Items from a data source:
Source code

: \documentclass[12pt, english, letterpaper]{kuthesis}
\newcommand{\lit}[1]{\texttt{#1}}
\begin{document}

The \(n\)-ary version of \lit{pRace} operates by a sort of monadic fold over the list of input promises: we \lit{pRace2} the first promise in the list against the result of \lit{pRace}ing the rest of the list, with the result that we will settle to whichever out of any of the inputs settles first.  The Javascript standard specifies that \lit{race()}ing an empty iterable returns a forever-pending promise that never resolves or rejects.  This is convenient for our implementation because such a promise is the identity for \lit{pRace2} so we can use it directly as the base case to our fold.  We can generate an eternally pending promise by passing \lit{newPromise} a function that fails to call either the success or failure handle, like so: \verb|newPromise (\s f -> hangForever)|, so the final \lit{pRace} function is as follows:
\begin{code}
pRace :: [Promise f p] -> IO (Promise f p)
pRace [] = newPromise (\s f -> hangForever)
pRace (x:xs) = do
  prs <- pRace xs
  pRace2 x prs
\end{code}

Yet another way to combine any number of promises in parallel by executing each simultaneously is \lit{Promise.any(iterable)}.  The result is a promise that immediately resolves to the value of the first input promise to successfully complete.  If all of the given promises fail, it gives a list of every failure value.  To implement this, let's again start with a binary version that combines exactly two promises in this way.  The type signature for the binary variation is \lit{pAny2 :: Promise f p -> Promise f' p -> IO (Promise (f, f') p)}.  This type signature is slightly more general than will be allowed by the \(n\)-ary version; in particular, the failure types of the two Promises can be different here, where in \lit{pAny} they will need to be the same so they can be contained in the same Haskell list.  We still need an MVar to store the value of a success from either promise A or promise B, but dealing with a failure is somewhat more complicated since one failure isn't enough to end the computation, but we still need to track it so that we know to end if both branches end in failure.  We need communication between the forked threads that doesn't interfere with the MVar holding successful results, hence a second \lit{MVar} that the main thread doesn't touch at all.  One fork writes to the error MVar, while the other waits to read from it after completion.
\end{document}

TASK =
Could you repeat every record above exactly as it stands?

RESULT =
Source code

: \documentclass[12pt, english, letterpaper]{kuthesis}
\newcommand{\lit}[1]{\texttt{#1}}
\begin{document}

The \(n\)-ary version of \lit{pRace} operates by a sort of monadic fold over the list of input promises: we \lit{pRace2} the first promise in the list against the result of \lit{pRace}ing the rest of the list, with the result that we will settle to whichever out of any of the inputs settles first.  The Javascript standard specifies that \lit{race()}ing an empty iterable returns a forever-pending promise that never resolves or rejects.  This is convenient for our implementation because such a promise is the identity for \lit{pRace2} so we can use it directly as the base case to our fold.  We can generate an eternally pending promise by passing \lit{newPromise} a function that fails to call either the success or failure handle, like so: \verb|newPromise (\s f -> hangForever)|, so the final \lit{pRace} function is as follows:
\begin{code}
pRace :: [Promise f p] -> IO (Promise f p)
pRace [] = newPromise (\s f -> hangForever)
pRace (x:xs) = do
  prs <- pRace xs
  pRace2 x prs
\end{code}

Yet another way to combine any number of promises in parallel by executing each simultaneously is \lit{Promise.any(iterable)}.  The result is a promise that immediately resolves to the value of the first input promise to successfully complete.  If all of the given promises fail, it gives a list of every failure value.  To implement this, let's again start with a binary version that combines exactly two promises in this way.  The type signature for the binary variation is \lit{pAny2 :: Promise f p -> Promise f' p -> IO (Promise (f, f') p)}.  This type signature is slightly more general than will be allowed by the \(n\)-ary version; in particular, the failure types of the two Promises can be different here, where in \lit{pAny} they will need to be the same so they can be contained in the same Haskell list.  We still need an MVar to store the value of a success from either promise A or promise B, but dealing with a failure is somewhat more complicated since one failure isn't enough to end the computation, but we still need to track it so that we know to end if both branches end in failure.  We need communication between the forked threads that doesn't interfere with the MVar holding successful results, hence a second \lit{MVar} that the main thread doesn't touch at all.  One fork writes to the error MVar, while the other waits to read from it after completion.
\end{document}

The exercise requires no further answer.